TSE symbol 6789
The financial results briefing for the second quarter of the fiscal year ending December 31, 2022 was held online on August 5, 2022.
Speaker: Kohei Tanabe, President, Representative Director, and Kazuhiro Ogawa, Managing Executive Officer
This is a summary of the question-and-answer session at the financial results briefing.
This contains forward-looking statements concerning the financial forecasts, plans, strategies of the Company, which are not historical facts. They are based on management's assumptions made in accordance with information available at the time of the briefing (as of August 5, 2022) and are subject to risks and uncertainties. Actual results may differ materially from these forecasts.
Q：The financial results forecast for the second half of FY2022 indicates an increase in both sales and profit. What are the main factors that will enable you to achieve these targets?
A：There are three main factors. First, we are carrying a backlog of orders for the TrueVIS VG3/SG3 Series launched in March, due to parts procurement difficulties in the first half of the fiscal year. We are confident of securing parts for the second half, and we will work through the rest of this backlog of orders. We will also endeavor to further boost demand in the second half. Second, we estimate that the price revisions that we will implement in the second half for our products and inks will boost operating profit by 800 million yen. The third factor is the effect of a weaker yen. We forecast an increase in sales and profit due to these factors.
Q：Tell us about the status of parts procurement. Have you taken any measures to secure parts?
A：We continue to face a difficult situation for parts procurement. We have already put in advance orders for semiconductors and other parts that are subject to lengthy delivery times, but at present, we are still experiencing delays in the delivery of parts. We are working to ensure stable supply under these conditions, by making full use of our Digital Yatai (digitally-controlled cell production system), which is one of our strengths, and revising our production plans as necessary. Overall, we can see our way through to completing production for sales for this year, through measures such as adopting alternative parts.
Q：Sales of dental milling machines are rising in growth markets. Why has India managed to capture demand for work previously outsourced to China, and what other countries are experiencing demand growth?
A：The manufacture of dental prostheses outsourced from North America has shifted from China to India against the backdrop of US-China trade frictions. India is an IT powerhouse, and it has established systems for dental procedures covering everything from the receipt of orders to processing and shipping. For example, if a dental laboratory in North America puts in an order and transfers the necessary data, dental technician’s offices in India can process and deliver the order within three days. The 12-hour time difference is another factor contributing to short delivery times. Sales are also progressing in other growth markets, including Vietnam, the Middle East, North Africa, South America, and Eastern Europe. We expect that our successful development and maintenance of distributor channels in emerging countries will continue to bring growth in these markets.
Q：How will you transfer the increase in parts and shipping costs to product prices?

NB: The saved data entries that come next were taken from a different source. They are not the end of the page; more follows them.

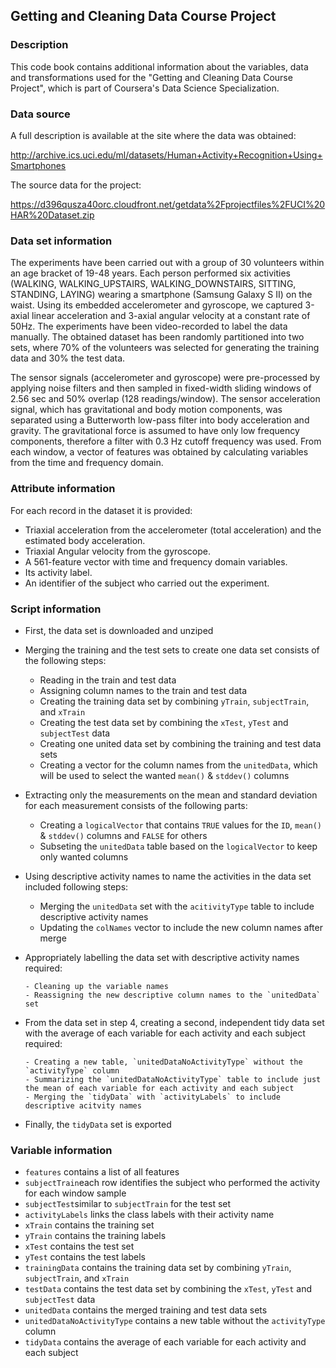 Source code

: ## Getting and Cleaning Data Course Project
### Description

This code book contains additional information about the variables, 
data and transformations used for the "Getting and Cleaning Data Course Project", 
which is part of Coursera's Data Science Specialization.

### Data source

A full description is available at the site where the data was obtained:

http://archive.ics.uci.edu/ml/datasets/Human+Activity+Recognition+Using+Smartphones

The source data for the project:

https://d396qusza40orc.cloudfront.net/getdata%2Fprojectfiles%2FUCI%20HAR%20Dataset.zip 

### Data set information

The experiments have been carried out with a group of 30 volunteers within an age bracket of 19-48 years. 
Each person performed six activities (WALKING, WALKING_UPSTAIRS, WALKING_DOWNSTAIRS, SITTING, STANDING, LAYING) 
wearing a smartphone (Samsung Galaxy S II) on the waist. Using its embedded accelerometer and gyroscope, 
we captured 3-axial linear acceleration and 3-axial angular velocity at a constant rate of 50Hz. 
The experiments have been video-recorded to label the data manually. 
The obtained dataset has been randomly partitioned into two sets, where 70% of the volunteers was selected for generating 
the training data and 30% the test data.

The sensor signals (accelerometer and gyroscope) were pre-processed by applying noise filters and then sampled in 
fixed-width sliding windows of 2.56 sec and 50% overlap (128 readings/window). The sensor acceleration signal, 
which has gravitational and body motion components, was separated using a Butterworth low-pass filter into 
body acceleration and gravity. The gravitational force is assumed to have only low frequency components, 
therefore a filter with 0.3 Hz cutoff frequency was used. From each window, a vector of features was obtained by 
calculating variables from the time and frequency domain.

### Attribute information

For each record in the dataset it is provided:
- Triaxial acceleration from the accelerometer (total acceleration) and the estimated body acceleration.
- Triaxial Angular velocity from the gyroscope.
- A 561-feature vector with time and frequency domain variables.
- Its activity label.
- An identifier of the subject who carried out the experiment.

### Script information

- First, the data set is downloaded and unziped 
- Merging the training and the test sets to create one data set consists of the following steps:
      
    -  Reading in the train and test data
    -  Assigning column names to the train and test data
    -  Creating the training data set by combining `yTrain`, `subjectTrain`, and `xTrain`
    -  Creating the test data set by combining the `xTest`, `yTest` and `subjectTest` data
    -  Creating one united data set by combining the training and test data sets
    -  Creating a vector for the column names from the `unitedData`, which will be used to select the wanted `mean()` & `stddev()` columns
    
- Extracting only the measurements on the mean and standard deviation for each measurement consists of the following parts:

     - Creating a `logicalVector` that contains `TRUE` values for the `ID`, `mean()` & `stddev()` columns and `FALSE` for others
     - Subseting the `unitedData` table based on the `logicalVector` to keep only wanted columns
     
- Using descriptive activity names to name the activities in the data set included following steps:

     - Merging the `unitedData` set with the `acitivityType` table to include descriptive activity names
     - Updating the `colNames` vector to include the new column names after merge

- Appropriately labelling the data set with descriptive activity names required:

      - Cleaning up the variable names
      - Reassigning the new descriptive column names to the `unitedData` set
      
- From the data set in step 4, creating a second, independent tidy data set with the average of each variable for each activity and each subject required:

      - Creating a new table, `unitedDataNoActivityType` without the `activityType` column
      - Summarizing the `unitedDataNoActivityType` table to include just the mean of each variable for each activity and each subject
      - Merging the `tidyData` with `activityLabels` to include descriptive acitvity names

- Finally, the `tidyData` set is exported 
 
### Variable information

- `features` contains a list of all features
- `subjectTrain`each row identifies the subject who performed the activity for each window sample
- `subjectTest`similar to `subjectTrain` for the test set 
- `activityLabels` links the class labels with their activity name
- `xTrain` contains the training set
- `yTrain` contains the training labels
- `xTest` contains the test set
- `yTest` contains the test labels
- `trainingData` contains the training data set by combining `yTrain`, `subjectTrain`, and `xTrain`
- `testData` contains the test data set by combining the `xTest`, `yTest` and `subjectTest` data
- `unitedData` contains the merged training and test data sets
- `unitedDataNoActivityType` contains a new table without the `activityType` column
- `tidyData` contains the average of each variable for each activity and each subject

A：With parts cost and shipping cost soaring, we will revise the prices of our products from the second half of this fiscal year. In the second half, we anticipate an increase of 0.9 billion yen from higher parts prices and 0.2 billion yen from the higher shipping cost, for a total increase of 1.1 billion yen. We plan to absorb some of this cost hike by revising our selling prices. There will be a time lag before the effect of this price revision is felt, so we aim to implement it as early as possible.
Q：How significant is the risk that this price revision will lead to performance falling short of your targets, due to factors like a decline in sales or failed negotiations (business talks)?
A：Our competitors have already implemented price revisions without encountering much resistance. We will be fair about how we raise prices, based on increases in the cost of parts and the market situation. We have the understanding of our sales agents, and we do not anticipate much risk of a decline in sales or performance falling short of targets due to this price revision.
Q：What is the reason for the increase in sales and the decrease in profit in the first half of FY2022?
A：Net sales rose by 2.2 billion yen year-on-year due to an increase of 0.6 billion yen in sales and 1.6 billion yen resulting from the effect of a weaker yen. VC-Solvent and the BN-20A desktop Eco-Solvent printer contributed to sales in North America in particular. Operating profit was boosted by a higher sales volume, the effect of structural reforms implemented last fiscal year, and the effect of a weaker yen. However, it was pushed down by factors such as increases in parts cost, shipping cost, and selling, general and administrative expenses. As a result, operating profit declined by 0.3 billion yen year-on-year.
Q：How much will be the scale of consolidated net sales increase with the construction of the new production building at the Thailand Factory?
A：The new building will boost our production capability by 60%. In terms of production capacity, we anticipate being able to cover our net sales target of 54.0 billion yen for FY2023, the final year of the Mid-term Plan, using just half of the newly-added floorspace. We have added this extra capacity in anticipation of further growth under the next Mid-term Plan.
Q：What is the status of your backlog of orders?
A：We had a backlog of orders of approximately 1.2 billion yen as of June 30 (the end of the second quarter). Approximately 1.0 billion yen of these orders were for the new VG3/SG3 Series of Eco-Solvent printers. We are confident of procuring parts for sales of these new products in the second half, and we think we will be able to decrease our order backlog.